Turnbull is rankled by the fact he can’t best Shorten – partly because he doesn’t see the Labor leader as a worthy opponent, despite the fact Shorten ran him to near defeat at the last election. And despite his regularly topping Shorten as preferred prime minister in the polls, the two men are almost equally unpopular and not rated positively. While voters find Turnbull arrogant and disappointing, Liberal research finds they see Shorten as shifty. This is a term the prime minister and his colleagues are now using with monotonous regularity.

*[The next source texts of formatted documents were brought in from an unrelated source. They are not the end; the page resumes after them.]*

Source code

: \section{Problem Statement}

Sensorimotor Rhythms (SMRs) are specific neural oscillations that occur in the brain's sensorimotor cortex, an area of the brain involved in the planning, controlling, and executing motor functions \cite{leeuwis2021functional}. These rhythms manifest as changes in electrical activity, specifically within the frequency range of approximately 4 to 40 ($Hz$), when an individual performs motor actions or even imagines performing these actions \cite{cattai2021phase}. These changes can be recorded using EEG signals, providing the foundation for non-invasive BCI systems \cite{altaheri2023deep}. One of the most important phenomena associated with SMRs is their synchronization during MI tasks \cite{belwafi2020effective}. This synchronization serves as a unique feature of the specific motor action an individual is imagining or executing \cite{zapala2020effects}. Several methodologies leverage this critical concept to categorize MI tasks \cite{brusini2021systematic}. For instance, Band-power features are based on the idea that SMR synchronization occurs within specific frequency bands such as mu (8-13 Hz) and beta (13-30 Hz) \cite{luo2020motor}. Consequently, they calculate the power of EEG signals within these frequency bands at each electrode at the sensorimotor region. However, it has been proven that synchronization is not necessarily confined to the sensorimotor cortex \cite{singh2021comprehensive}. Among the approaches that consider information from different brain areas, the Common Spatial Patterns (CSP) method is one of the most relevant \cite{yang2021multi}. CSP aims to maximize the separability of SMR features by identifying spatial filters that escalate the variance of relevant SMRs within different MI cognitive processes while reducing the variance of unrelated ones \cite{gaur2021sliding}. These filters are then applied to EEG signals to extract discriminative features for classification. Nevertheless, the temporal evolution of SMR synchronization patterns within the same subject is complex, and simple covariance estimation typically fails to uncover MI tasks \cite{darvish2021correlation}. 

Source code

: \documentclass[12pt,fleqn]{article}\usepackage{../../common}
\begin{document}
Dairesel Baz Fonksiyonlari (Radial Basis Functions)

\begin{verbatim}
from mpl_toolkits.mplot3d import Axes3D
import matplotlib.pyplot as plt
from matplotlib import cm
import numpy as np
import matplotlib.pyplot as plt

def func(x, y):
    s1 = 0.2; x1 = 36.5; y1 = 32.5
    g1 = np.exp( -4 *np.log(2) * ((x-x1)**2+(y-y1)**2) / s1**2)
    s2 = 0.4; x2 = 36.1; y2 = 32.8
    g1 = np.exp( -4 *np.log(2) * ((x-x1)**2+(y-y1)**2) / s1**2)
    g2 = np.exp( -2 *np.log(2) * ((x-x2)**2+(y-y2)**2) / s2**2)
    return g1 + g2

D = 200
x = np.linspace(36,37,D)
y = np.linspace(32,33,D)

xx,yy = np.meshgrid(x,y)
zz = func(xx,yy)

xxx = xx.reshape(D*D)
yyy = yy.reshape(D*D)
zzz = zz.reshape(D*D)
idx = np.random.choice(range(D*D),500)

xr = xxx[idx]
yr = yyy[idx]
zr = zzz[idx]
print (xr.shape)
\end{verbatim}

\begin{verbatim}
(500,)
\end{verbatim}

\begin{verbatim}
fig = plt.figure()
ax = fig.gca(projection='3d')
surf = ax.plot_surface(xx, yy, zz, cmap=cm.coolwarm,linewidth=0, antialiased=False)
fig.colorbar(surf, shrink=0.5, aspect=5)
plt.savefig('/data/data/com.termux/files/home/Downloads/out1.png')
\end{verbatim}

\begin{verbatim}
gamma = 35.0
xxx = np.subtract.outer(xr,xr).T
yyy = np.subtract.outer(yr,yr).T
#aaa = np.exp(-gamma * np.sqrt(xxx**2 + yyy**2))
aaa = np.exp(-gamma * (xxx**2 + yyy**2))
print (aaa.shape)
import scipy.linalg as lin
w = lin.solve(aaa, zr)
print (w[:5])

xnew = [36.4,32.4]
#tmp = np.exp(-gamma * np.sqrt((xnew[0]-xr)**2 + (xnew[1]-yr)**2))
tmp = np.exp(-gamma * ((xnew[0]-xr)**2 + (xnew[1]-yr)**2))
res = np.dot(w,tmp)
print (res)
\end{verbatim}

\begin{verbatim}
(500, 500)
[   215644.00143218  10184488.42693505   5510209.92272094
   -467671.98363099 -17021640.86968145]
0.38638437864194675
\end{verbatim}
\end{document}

Attacks on Shorten’s character have been a feature of the government’s approach all year. But they have done nothing to improve its stocks. In fact, the average of the published opinion polls at the end of the week has blown out to a 6.5-point lead to Labor – enough to sweep it to power with a gain of 13 seats. In January, Labor’s poll average was a four-point lead. Much to Turnbull’s embarrassment, the countdown to 30 bad Newspolls – his benchmark for pulling down Tony Abbott – reached 24 last Monday.
But there’s nothing like a win in a real poll to lift spirits. On Wednesday, Barnaby Joyce, his beetroot-red face beaming, was escorted into the house by Turnbull, smiling even more broadly than the Cheshire cat.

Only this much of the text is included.